The new white MacBook was just a little more than 4 percent faster than the 2GHz Aluminum MacBook when tested using Speedmark, and proved to be faster at nearly every task. With its slower processor, its no surprise that the aluminum MacBook wasn’t quite as speedy at rendering a 3D scene in Cinema 4D, or encoding a MPEG movie with Compressor, but even hard drive tests, like unzipping compressed files were a bit slower on the aluminum MacBook. The one test in which the aluminum MacBook performed better was our Quake 4 test. As both systems use 256MB of main memory, it makes sense that with the faster RAM, the aluminum MacBook would have the advantage.
New 2.13GHz MacBook (White): Speedmark performance
The performance boost gained from jumping from MacBook to MacBook Pro is still considerable, with the entry-level 2.4GHz MacBook Pro turning in a Speedmark 5 score that was more that 10.5 percent faster than the 2.13GHz white MacBook. The biggest difference was in Quake 4 performance: with the 2.4GHz MacBook Pro’s faster Nvidia GeForce 9600M GT graphics processor and 256MB of dedicated GDDR3 memory, it was able to push through about 82 percent more frames per second than the white MacBook. Of course, the 2.4GHz MacBook Pro costs twice as much as the white MacBook, so one would hope to see significant differences.
2.13GHz White MacBook Benchmarks
|Speedmark 5||Adobe Photoshop CS3||Cinema 4D XL 10.5||Compressor 3.0.4||iMovie HD||iTunes 7.7||Quake 4||Finder||Finder|
|OVERALL SCORE||SUITE||RENDER||MPEG ENCODE||AGED EFFECT||MP3 ENCODE||FRAME RATE||ZIP ARCHIVE||UNZIP ARCHIVE|
|MacBook Core 2 Duo/2.13 GHz (White, May 2009)||198||1:08||1:00||2:02||0:56||1:07||33.5||5:15||1:29|
|MacBook Core 2 Duo/ 2GHz (White, Jan 2009)||186||1:14||1:03||2:08||0:58||1:13||30.1||5:35||1:34|
|MacBook Core 2 Duo/2GHz (Unibody)||190||1:10||1:04||2:10||0:57||1:12||38.7||5:34||1:35|
|MacBook Pro Core 2 Duo/2.4GHz (Unibody)||219||1:03||0:54||1:50||0:49||1:04||60.9||4:41||1:17|
|MacBook Air Core 2 Duo/1.86GHz||174||1:18||1:25||2:59||1:13||1:36||24.8||5:53||1:19|
Best results in bold. For Speedmark and Quake 4, higher scores are better. All other tests are timed results where lower times are better. Reference systems in italics.

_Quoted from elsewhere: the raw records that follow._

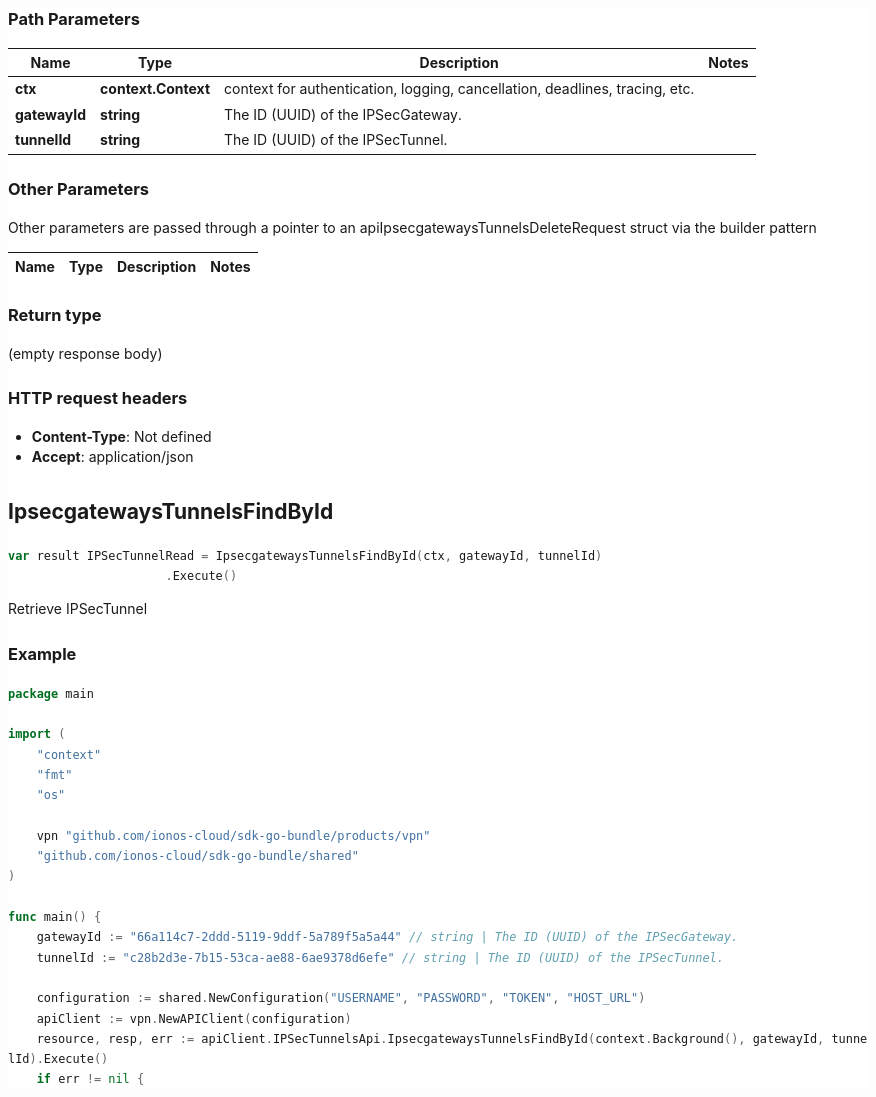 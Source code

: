 ### Path Parameters


|Name | Type | Description  | Notes|
|------------- | ------------- | ------------- | -------------|
|**ctx** | **context.Context** | context for authentication, logging, cancellation, deadlines, tracing, etc.|
|**gatewayId** | **string** | The ID (UUID) of the IPSecGateway. | |
|**tunnelId** | **string** | The ID (UUID) of the IPSecTunnel. | |

### Other Parameters

Other parameters are passed through a pointer to an apiIpsecgatewaysTunnelsDeleteRequest struct via the builder pattern


|Name | Type | Description  | Notes|
|------------- | ------------- | ------------- | -------------|

### Return type

 (empty response body)

### HTTP request headers

- **Content-Type**: Not defined
- **Accept**: application/json



## IpsecgatewaysTunnelsFindById

```go
var result IPSecTunnelRead = IpsecgatewaysTunnelsFindById(ctx, gatewayId, tunnelId)
                      .Execute()
```

Retrieve IPSecTunnel



### Example

```go
package main

import (
    "context"
    "fmt"
    "os"

    vpn "github.com/ionos-cloud/sdk-go-bundle/products/vpn"
    "github.com/ionos-cloud/sdk-go-bundle/shared"
)

func main() {
    gatewayId := "66a114c7-2ddd-5119-9ddf-5a789f5a5a44" // string | The ID (UUID) of the IPSecGateway.
    tunnelId := "c28b2d3e-7b15-53ca-ae88-6ae9378d6efe" // string | The ID (UUID) of the IPSecTunnel.

    configuration := shared.NewConfiguration("USERNAME", "PASSWORD", "TOKEN", "HOST_URL")
    apiClient := vpn.NewAPIClient(configuration)
    resource, resp, err := apiClient.IPSecTunnelsApi.IpsecgatewaysTunnelsFindById(context.Background(), gatewayId, tunnelId).Execute()
    if err != nil {
```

In terms of battery life, we found that the white MacBook could play a QuickTime movie at full brightness for three hours and 22 minutes, 38 minutes longer than the aluminum MacBook and 28 minutes longer than the MacBook Pro, when the pro system was set to use its battery-saving lower powered graphics.
Macworld’s buying advice
If you’re in the market for an affordable Mac laptop, the white MacBook is a better bargain than ever. With its impressive performance, battery life, the inclusion of FireWire, and more common mini-DVI connector, the only reason to pay more for the low-end aluminum is the updated unibody design.
[James Galbraith is Macworld's lab director.]
Editor's note: Updated 6/6/09 at 9:25PM PST with link to Apple knowledgebase article about mini-DVI adapters (kudos to reader Michael Ball for the link).
Updated 6/8/09 at 3:06PM PST to note the MacBook updates released after this review was published.